The appellant pleaded not guilty to both counts, was tried, convicted and sentenced to two years’ imprisonment on each count, the sentences to be servied consecutively. The High Court sitting at Nakuru (Masime J) dismissed his appeal. Undaunted, he has appealed to this court contenting that there were innumerable inconsistencies in the prosecution evidence, that he was denied an opportunity to call his witnesses, that the trial and first appellate court got it all wrong in their finding that the opium was in his house, that the magistrate and the judge erred in their conclusion that he was conveying goods suspected of having been stolen and that the prosecution did not prove its case beyond reasonable doubt.

Mr Etyang, Principal State Counsel, conceded the appeal on the second count. We agree that the conviction on count two is unsustainable. The evidence in support of this count was that the material property was found inside a house to which the appellant led Sergeant Githaiga (PW 1) and his police party. The appellant gave sworn evidence as proof that the various items of property belonged to him and furnished the court with details of the prices of the goods and the names of firms etc where he purchased them. There was nothing about the possession to suggest that the appellant was conveying the property or that any of it could reasonably be suspected of having been stolen or unlawfully obtained. The account which the appellant offered under oath more than sufficed as possibly a reasonable explanation and it was a misdirection on the part of the trial court and the High Court to hold that the appellant’s explanation of how he came by the same was unmeritorious.

Actually, the evidence relating to count two disclosed no offence for in any event the appellant was not found conveying the suspected property.

The cannabis sativa, the subject-matter of count one, according to Seargent Githaiga (PW 1), was found wrapped in a white piece of paper and—“in the roof”. On that evidence the judge concluded that the appellant was in possession of the bhang. There was was no evidence that, the appellant kept or hid the bang in the roof so as to make it his possession; so it was incumbent upon the prosecution to demonstrate by evidence that the appellant could reasonably be deemed to be in possession in terms of section 4 of the Penal Code wherein the term ‘possession’ is defined and explained. The prosecution did not do so.

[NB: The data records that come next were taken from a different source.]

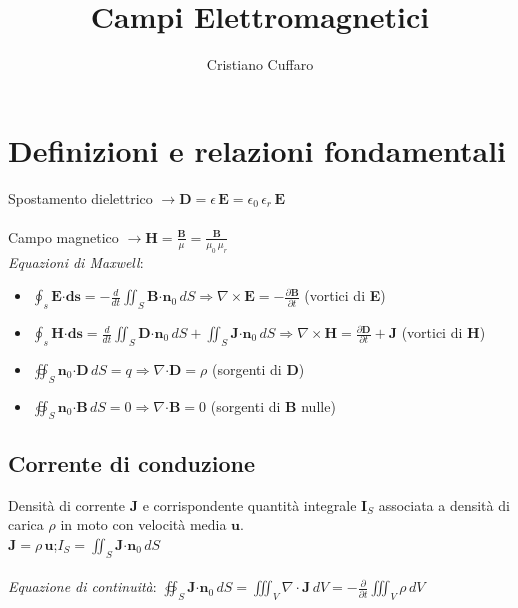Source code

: \documentclass[a4paper]{article}
\begin{document}
\title{Campi Elettromagnetici}
\author{Cristiano Cuffaro}
\date{}
\maketitle

\section{Definizioni e relazioni fondamentali\\}

Spostamento dielettrico $\rightarrow \textbf{D} = \epsilon\,\textbf{E} = \epsilon_0\,\epsilon_r\,\textbf{E}$\\\\Campo magnetico $\rightarrow \textbf{H} = \frac{\textbf{B}}{\mu} = \frac{\textbf{B}}{\mu_0\,\mu_r}$\\

\emph{Equazioni di Maxwell}:

\begin{itemize}
\item $\oint_{s} \textbf{E·ds} = -\frac{d}{dt} \iint_{S} \textbf{B·n}_0 \,dS \Rightarrow \nabla\times\textbf{E} = -\frac{\partial\textbf{B}}{\partial t}$ (vortici di \textbf{E})

\item $\oint_{s} \textbf{H·ds} = \frac{d}{dt} \iint_{S} \textbf{D·n}_0 \,dS + \iint_{S}\textbf{J·n}_0 \,dS \Rightarrow \nabla\times\textbf{H} = \frac{\partial\textbf{D}}{\partial t} + \textbf{J}$ (vortici di \textbf{H})

\item$\oiint_{S}\textbf{n}_0\textbf{·D}\,dS = q \Rightarrow \nabla\textbf{·D} = \rho$ (sorgenti di \textbf{D})

\item$\oiint_{S}\textbf{n}_0\textbf{·B}\,dS = 0 \Rightarrow \nabla\textbf{·B} = 0$ (sorgenti di \textbf{B} nulle)
\end{itemize}

\subsection*{Corrente di conduzione}
Densità di corrente $\textbf{J}$ e corrispondente quantità integrale $\textbf{I}_S$ associata a densità di carica $\rho$ in moto con velocità media $\textbf{u}$.\\

$\textbf{J} = \rho\,\textbf{u}$;\hspace{10mm}$I_S = \iint_{S}\textbf{J·}\textbf{n}_0\,dS$\\\\
\emph{Equazione di continuità}: $\oiint_{S}\textbf{J·}\textbf{n}_0\,dS = \iiint_{V}\nabla\cdot\textbf{J}\,dV = -\frac{\partial}{\partial t}\iiint_{V}\rho\,dV$\\
\end{document}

One other matter has not escaped our attention. It is this. Just after PW 2 had testified, the Prosecutor informed the magistrate that the third witness (a prosecution witness) was in company with PW 1 and PW 2. The court snapped: “We do not need him”.

The prosecutor thereupon ended his case and as a consequence the 3rd prosecution witness P C Ondiek was not called to give evidence and therefore the appellant had no opportunity to ask him questions. PC Ondiek would have been a material witness and as the appellant was not represented by an advocate all important witnesses for the prosecution ought to have been called on the trial: Republic v. Fulabhai Patel and another [1946] 12 EACA 179. The magistrate acted irregularly, to say the least. But that was not all.

The appellant was put on his defence, section 211 of the Criminal Procedure Code complied with and the appellant gave his evidence under oath and as regards the bhang his challenge was that it was found in his absence. Unexpectedly and almost inexplicably, the court records thus;

“Court: No need of the witness alleged for he has not been referred to by the accused”

The magistrate appeared at this stage to have been overwhelmed by indignation. He wasn’t going to hear any more witnesses. The attitude of the magistrate was unjudicial and prejudicial to the appellant, made the trial unfair, and occasioned a miscarriage of justice. Those are the reasons for the order of the court.

Dated and delivered at Nakuru this 24th day of September , 1985.